Chocolate Snickers Cake
Ingredients
Method
- Preheat oven to 350°F/175°C. Line four 8-inch round cake pans with parchment paper and spray the sides with non-stick spray.
- In a large bowl, sift together the flour, sugar, cocoa powder, baking powder, baking soda, and salt. Set aside.
- In another large bowl, whisk together warm water, buttermilk, oil, eggs, and vanilla extract until well combined.
- Gradually fold the dry ingredients into the wet ingredients, mixing just until smooth.
- Divide the batter evenly among the prepared pans and bake for 22-25 minutes or until a toothpick inserted comes out with moist crumbs.
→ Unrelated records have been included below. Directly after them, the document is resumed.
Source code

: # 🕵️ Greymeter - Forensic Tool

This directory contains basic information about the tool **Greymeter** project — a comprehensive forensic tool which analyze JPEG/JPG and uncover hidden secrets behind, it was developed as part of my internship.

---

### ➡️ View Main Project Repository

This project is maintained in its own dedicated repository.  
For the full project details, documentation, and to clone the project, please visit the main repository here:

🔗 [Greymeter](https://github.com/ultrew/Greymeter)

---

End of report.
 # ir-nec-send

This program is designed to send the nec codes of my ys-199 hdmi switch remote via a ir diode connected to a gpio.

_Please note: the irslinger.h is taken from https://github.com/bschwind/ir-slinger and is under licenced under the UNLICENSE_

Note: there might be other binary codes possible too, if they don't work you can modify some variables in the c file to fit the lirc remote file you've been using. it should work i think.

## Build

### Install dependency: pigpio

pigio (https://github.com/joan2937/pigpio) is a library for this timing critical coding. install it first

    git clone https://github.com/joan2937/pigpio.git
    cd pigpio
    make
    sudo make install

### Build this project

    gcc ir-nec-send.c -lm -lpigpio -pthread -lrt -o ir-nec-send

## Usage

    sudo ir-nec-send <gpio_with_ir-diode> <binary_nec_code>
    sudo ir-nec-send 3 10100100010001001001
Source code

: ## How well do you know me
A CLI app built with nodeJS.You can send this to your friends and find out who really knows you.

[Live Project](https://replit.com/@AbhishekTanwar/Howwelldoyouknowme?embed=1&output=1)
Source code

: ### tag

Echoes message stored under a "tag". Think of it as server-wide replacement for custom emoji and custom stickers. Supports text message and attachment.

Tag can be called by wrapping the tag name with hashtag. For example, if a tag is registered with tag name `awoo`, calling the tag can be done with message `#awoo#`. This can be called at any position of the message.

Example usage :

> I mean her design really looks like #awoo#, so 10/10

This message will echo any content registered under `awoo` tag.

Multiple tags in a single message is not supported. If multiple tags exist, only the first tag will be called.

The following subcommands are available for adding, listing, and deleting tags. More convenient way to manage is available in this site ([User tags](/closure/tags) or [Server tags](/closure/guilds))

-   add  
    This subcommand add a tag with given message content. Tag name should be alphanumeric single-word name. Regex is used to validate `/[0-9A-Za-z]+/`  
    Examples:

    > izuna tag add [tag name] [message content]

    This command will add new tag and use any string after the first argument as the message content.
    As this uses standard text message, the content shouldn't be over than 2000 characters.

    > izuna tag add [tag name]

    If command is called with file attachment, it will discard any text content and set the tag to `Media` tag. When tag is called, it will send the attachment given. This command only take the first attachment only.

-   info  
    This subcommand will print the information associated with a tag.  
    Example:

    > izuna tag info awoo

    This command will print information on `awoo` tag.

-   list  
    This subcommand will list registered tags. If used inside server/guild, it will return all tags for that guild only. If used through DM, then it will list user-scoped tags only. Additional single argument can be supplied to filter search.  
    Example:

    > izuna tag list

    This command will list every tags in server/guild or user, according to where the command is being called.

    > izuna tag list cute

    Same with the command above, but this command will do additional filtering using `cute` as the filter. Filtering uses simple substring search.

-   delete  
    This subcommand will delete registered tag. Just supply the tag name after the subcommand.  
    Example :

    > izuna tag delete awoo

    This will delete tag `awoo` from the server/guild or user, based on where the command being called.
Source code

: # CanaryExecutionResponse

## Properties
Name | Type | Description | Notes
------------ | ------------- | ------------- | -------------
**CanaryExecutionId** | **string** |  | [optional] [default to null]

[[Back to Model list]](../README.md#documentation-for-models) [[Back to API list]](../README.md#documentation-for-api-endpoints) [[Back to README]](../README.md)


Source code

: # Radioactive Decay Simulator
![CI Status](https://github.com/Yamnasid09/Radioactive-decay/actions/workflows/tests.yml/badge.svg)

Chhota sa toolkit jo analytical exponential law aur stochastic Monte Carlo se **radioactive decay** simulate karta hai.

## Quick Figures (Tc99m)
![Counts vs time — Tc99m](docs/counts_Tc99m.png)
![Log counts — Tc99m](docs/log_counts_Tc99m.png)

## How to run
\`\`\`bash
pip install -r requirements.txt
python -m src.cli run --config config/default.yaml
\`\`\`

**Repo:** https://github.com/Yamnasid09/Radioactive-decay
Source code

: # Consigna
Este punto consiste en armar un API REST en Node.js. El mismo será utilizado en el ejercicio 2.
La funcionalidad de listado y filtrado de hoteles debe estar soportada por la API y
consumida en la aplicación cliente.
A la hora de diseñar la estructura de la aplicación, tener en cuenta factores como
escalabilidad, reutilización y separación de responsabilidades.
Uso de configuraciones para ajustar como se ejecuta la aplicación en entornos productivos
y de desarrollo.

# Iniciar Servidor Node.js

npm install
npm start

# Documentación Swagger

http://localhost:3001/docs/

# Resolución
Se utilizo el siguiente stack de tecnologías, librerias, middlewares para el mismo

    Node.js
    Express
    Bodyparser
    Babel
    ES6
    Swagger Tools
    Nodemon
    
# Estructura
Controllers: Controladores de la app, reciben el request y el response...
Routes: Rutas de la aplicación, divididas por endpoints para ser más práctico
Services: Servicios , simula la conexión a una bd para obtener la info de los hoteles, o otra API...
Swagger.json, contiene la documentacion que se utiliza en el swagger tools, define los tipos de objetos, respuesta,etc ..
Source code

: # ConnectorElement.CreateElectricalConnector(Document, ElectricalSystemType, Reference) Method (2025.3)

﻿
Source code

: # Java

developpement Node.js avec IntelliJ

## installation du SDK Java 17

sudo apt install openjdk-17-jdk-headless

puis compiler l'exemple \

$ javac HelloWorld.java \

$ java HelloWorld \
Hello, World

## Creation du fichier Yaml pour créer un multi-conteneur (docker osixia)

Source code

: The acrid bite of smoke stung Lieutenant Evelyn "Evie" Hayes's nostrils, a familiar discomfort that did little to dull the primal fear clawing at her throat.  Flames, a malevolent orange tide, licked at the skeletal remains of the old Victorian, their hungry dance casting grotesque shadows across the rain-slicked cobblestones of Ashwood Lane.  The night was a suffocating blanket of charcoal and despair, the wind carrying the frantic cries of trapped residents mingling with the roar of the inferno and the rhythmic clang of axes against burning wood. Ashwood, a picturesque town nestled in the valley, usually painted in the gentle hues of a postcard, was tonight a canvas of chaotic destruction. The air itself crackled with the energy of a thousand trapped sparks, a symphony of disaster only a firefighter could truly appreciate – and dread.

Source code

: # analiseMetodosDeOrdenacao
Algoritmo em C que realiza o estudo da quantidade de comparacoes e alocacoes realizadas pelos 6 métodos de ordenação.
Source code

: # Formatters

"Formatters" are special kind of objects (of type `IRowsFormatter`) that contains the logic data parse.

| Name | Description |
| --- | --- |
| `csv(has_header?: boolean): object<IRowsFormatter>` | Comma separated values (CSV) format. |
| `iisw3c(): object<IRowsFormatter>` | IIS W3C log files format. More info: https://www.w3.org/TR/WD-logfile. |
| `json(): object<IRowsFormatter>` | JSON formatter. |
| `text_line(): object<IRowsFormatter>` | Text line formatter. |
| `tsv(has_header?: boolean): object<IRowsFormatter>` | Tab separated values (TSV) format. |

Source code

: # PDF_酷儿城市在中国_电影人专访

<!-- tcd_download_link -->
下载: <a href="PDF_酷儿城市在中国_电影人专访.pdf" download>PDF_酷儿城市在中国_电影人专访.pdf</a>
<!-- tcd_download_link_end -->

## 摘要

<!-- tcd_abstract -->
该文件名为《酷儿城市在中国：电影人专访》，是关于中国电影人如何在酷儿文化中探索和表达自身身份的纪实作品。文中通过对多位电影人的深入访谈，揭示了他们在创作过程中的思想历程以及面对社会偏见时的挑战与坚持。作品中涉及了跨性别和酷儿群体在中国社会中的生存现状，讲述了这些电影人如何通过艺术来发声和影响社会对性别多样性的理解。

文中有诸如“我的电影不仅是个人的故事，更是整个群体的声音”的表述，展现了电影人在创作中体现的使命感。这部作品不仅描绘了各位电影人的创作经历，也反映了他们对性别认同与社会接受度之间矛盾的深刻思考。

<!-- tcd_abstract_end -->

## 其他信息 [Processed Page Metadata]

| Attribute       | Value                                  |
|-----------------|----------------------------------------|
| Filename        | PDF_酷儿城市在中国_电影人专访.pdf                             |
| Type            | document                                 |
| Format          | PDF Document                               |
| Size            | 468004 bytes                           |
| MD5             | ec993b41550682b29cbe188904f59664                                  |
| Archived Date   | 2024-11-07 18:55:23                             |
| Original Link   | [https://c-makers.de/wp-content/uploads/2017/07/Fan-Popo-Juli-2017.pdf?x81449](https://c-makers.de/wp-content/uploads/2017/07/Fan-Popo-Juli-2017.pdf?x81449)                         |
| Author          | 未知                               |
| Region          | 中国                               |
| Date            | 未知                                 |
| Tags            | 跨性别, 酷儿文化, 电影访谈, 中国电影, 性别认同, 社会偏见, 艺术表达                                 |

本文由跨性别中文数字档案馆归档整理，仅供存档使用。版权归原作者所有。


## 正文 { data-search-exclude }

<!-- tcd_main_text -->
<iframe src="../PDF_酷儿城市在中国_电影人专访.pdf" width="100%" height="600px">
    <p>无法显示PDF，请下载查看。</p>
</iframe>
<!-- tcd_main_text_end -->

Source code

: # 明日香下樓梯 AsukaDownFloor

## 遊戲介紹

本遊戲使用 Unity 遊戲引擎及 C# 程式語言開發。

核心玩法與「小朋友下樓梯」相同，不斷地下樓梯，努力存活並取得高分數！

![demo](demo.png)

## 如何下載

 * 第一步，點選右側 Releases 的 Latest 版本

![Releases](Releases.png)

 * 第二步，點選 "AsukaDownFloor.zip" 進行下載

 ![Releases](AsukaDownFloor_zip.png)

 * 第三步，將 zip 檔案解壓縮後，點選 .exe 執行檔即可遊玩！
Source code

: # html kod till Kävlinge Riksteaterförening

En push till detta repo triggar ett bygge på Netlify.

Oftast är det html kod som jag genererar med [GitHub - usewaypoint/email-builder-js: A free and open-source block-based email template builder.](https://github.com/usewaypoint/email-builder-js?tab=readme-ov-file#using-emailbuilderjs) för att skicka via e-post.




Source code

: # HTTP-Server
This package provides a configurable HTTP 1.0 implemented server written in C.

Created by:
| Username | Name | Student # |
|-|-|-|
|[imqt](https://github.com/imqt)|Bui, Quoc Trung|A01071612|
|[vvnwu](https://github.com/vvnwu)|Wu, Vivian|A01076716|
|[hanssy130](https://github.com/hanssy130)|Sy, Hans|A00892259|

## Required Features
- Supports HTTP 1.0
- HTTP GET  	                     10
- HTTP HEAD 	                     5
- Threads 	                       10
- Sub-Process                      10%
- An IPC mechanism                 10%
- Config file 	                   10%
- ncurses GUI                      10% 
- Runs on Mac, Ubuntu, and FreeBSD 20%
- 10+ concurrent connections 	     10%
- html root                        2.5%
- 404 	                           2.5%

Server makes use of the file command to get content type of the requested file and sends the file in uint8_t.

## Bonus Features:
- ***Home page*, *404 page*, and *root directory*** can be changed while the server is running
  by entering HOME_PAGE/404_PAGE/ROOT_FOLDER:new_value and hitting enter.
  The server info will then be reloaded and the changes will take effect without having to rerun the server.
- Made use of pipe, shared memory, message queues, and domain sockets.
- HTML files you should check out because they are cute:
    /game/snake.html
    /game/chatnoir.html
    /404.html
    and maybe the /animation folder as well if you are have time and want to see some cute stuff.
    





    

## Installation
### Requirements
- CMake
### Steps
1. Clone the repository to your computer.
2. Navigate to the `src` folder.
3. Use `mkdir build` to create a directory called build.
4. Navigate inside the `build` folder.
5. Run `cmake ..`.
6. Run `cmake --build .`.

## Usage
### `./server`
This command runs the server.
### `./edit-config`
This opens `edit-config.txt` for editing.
- Allow the cakes to cool in the pans for 10 minutes, then run an offset spatula around the edges and flip to remove.
- Place cakes in the freezer for 30 minutes to help retain moisture.
- Once the layers are fully cooled, level them with a serrated knife if desired for easier stacking.
- To make the caramel, heat the sugar in a medium saucepan over medium-high heat, stirring occasionally until it melts and turns amber.
- Stir in butter 2 tablespoons at a time, followed by cream and salt.
- Remove from heat and cool, then whip the caramel with a mixer until lightened in color. Set aside ⅓ cup in a piping bag.
- Fold the chopped peanuts into the remaining caramel and set aside.
- To make the frosting, beat butter and peanut butter together until smooth and fluffy.
- Add vanilla extract and salt, mixing until combined.
- Gradually mix in powdered sugar and heavy cream until the frosting reaches a smooth, spreadable consistency.
- To assemble, stack the cooled cake layers on a cake board, spreading a layer of frosting between each.
- Pipe a ring of frosting around the edge of each layer and fill the center with a third of the peanut caramel.
- Repeat with the remaining layers, flipping the top layer upside down to reduce crumbling.
- Chill the cake in the freezer for 10 minutes to set the layers.
- Cover the entire cake with the remaining frosting and smooth with a bench scraper or offset spatula.
- Press chopped peanuts around the base of the cake. Chill the cake again until the frosting is firm.
- To make the ganache, heat cream in a heatproof bowl in the microwave until bubbling, then add the chocolate chips.
- Stir the mixture until smooth, adjusting with more cream or chocolate as necessary.
- Drizzle the remaining caramel over the edge of the cake, then pour the ganache on top and spread with a spatula.
- Garnish the cake with chopped Snickers and a sprinkle of sea salt.